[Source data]
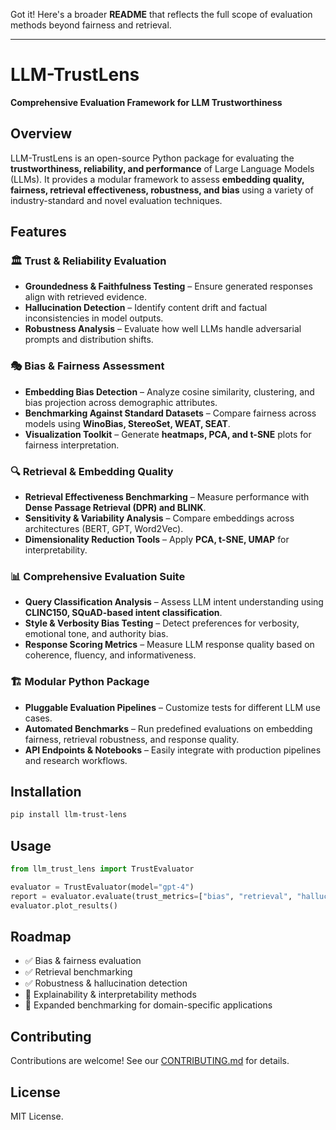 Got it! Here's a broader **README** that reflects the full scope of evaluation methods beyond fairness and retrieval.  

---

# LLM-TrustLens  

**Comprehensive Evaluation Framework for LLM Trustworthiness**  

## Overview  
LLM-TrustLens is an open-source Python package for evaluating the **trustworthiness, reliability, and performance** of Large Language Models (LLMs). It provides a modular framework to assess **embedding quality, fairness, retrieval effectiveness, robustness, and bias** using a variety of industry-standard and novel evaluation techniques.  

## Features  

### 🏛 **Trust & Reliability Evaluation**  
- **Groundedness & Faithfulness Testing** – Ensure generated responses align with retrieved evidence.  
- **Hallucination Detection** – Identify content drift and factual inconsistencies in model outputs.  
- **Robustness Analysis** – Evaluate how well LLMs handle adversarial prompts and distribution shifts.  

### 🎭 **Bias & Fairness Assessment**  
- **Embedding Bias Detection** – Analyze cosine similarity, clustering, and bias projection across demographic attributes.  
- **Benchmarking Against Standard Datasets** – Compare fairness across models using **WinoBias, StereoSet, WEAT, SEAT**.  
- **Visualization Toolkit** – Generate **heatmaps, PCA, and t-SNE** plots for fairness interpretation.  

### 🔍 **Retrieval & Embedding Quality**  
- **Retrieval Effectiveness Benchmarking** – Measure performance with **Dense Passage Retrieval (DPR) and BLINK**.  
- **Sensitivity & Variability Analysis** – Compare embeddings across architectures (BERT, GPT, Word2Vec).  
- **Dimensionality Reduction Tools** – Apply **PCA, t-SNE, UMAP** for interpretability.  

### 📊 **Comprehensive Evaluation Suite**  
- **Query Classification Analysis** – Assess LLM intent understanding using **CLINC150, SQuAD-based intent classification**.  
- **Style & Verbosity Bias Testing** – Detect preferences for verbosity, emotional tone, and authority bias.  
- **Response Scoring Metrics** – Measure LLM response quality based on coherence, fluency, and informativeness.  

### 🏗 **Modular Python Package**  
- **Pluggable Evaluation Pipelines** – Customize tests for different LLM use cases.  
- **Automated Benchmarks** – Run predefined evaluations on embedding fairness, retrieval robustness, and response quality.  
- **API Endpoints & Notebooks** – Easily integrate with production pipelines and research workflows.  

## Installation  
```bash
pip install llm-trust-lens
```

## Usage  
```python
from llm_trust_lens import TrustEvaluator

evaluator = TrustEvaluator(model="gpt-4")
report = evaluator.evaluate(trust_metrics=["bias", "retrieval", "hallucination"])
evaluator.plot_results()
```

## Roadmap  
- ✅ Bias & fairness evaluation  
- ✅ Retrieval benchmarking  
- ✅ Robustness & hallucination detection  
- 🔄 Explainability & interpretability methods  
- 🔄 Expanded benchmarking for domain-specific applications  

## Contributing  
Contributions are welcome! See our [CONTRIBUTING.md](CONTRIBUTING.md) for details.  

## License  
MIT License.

* * *

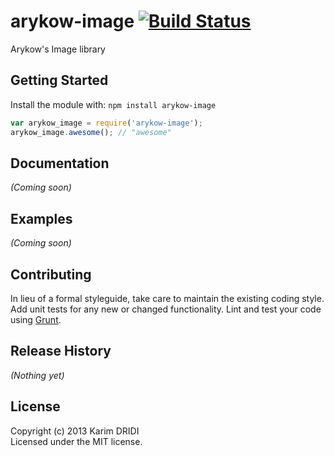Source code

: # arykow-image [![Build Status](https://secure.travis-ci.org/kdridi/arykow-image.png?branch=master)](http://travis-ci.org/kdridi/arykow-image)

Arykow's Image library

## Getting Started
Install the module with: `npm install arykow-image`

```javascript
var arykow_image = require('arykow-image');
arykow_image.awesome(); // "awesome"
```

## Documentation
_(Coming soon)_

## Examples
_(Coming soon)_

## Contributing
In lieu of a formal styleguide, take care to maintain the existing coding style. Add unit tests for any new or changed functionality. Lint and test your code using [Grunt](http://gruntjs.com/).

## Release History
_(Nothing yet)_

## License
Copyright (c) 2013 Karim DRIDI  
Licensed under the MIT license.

* * *

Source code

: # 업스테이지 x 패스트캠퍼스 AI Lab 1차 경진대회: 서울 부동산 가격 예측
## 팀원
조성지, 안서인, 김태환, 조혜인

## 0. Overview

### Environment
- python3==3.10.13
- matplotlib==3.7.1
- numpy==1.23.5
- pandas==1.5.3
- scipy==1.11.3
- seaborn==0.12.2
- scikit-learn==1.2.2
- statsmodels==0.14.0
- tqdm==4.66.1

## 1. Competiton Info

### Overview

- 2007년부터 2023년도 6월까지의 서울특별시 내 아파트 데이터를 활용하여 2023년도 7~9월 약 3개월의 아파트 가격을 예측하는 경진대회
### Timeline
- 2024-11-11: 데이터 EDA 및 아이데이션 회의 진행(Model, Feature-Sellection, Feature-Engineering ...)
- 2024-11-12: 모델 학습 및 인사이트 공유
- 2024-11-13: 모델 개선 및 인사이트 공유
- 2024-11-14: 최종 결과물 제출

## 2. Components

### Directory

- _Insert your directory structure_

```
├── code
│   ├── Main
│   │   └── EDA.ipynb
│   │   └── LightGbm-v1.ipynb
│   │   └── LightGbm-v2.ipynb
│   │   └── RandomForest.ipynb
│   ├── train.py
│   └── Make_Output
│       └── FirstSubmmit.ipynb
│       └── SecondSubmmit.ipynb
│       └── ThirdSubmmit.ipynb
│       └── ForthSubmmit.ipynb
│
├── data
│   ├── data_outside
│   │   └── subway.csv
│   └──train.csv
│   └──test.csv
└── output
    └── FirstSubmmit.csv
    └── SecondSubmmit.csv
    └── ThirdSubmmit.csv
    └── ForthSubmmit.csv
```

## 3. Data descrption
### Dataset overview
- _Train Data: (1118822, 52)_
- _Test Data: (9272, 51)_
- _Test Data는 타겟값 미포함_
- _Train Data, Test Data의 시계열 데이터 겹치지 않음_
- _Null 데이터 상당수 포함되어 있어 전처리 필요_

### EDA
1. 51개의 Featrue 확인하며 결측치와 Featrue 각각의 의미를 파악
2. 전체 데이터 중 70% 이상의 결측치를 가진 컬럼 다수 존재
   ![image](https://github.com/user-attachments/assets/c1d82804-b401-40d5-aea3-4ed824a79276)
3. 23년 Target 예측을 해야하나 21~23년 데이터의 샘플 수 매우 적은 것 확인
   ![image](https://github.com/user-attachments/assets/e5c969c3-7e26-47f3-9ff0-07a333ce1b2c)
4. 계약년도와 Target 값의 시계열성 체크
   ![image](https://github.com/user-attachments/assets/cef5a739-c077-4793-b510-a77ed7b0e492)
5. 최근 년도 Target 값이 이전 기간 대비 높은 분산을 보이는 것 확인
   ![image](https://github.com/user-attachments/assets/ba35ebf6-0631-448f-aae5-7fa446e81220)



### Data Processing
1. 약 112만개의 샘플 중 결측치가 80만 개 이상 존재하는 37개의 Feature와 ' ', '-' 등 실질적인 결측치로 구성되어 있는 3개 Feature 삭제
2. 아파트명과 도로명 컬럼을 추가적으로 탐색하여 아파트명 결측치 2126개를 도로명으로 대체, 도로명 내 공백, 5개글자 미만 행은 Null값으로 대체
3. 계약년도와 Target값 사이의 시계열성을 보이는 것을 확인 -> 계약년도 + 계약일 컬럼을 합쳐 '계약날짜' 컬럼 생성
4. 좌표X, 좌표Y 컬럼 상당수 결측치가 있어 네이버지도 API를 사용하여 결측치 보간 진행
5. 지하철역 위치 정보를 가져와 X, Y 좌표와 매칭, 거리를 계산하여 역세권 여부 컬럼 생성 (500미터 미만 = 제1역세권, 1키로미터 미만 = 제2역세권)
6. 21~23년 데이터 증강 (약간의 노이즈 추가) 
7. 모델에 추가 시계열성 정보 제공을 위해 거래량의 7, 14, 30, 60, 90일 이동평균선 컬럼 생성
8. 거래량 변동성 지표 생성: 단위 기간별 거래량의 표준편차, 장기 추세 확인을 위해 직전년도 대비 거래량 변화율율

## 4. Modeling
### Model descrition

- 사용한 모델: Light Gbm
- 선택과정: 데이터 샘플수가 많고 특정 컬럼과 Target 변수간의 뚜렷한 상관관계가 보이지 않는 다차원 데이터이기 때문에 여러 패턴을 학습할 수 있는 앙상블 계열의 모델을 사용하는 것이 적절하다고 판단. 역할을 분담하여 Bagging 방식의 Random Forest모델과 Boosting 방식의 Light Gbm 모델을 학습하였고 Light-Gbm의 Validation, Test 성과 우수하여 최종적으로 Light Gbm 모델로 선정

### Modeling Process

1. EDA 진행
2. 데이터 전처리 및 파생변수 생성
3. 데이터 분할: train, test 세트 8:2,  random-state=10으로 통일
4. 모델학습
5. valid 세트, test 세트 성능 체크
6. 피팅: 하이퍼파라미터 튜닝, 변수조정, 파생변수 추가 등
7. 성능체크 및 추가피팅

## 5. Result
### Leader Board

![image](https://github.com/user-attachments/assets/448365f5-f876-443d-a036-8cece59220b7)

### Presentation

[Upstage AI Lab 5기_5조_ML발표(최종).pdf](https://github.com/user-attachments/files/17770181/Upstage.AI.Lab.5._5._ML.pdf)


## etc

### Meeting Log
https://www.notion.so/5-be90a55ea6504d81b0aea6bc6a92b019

- What is required
The word "interpretability" occurs on some lines of the data. Give the number of those lines only.

- Exercise output
2